## Exercise description
Everything from the line with "Hence, the gridding" to the end of the data is to be retyped exactly, and nothing else.

════

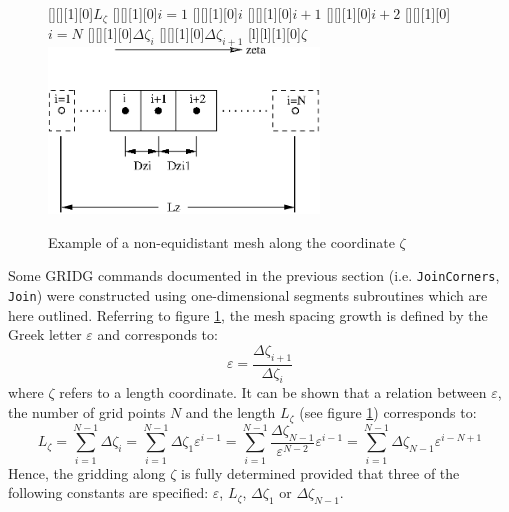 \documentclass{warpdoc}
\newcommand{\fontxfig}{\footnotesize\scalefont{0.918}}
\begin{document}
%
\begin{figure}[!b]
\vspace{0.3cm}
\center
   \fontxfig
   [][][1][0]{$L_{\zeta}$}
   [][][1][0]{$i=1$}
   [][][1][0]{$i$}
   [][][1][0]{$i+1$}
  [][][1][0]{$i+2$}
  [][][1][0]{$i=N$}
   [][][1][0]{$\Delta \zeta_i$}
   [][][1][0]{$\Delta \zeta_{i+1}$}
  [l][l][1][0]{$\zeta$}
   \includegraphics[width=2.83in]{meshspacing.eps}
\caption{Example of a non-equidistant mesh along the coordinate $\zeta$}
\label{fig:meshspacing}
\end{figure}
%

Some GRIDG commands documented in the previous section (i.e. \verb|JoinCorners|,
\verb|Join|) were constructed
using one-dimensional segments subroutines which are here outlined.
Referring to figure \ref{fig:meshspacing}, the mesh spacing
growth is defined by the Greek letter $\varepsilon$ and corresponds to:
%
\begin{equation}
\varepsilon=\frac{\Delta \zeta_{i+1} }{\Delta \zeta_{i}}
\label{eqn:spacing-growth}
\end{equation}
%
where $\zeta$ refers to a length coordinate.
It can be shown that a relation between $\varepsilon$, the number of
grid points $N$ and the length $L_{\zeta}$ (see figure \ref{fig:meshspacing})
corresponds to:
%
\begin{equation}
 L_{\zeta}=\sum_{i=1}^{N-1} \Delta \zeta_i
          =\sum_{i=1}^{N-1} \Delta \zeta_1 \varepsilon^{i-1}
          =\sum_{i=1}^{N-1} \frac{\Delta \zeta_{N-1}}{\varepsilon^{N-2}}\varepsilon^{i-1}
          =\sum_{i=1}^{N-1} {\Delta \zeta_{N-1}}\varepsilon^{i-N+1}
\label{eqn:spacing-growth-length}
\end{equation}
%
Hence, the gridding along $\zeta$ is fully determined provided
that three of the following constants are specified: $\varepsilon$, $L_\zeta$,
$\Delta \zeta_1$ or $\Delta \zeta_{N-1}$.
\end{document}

════

## Exercise output
Hence, the gridding along $\zeta$ is fully determined provided
that three of the following constants are specified: $\varepsilon$, $L_\zeta$,
$\Delta \zeta_1$ or $\Delta \zeta_{N-1}$.
\end{document}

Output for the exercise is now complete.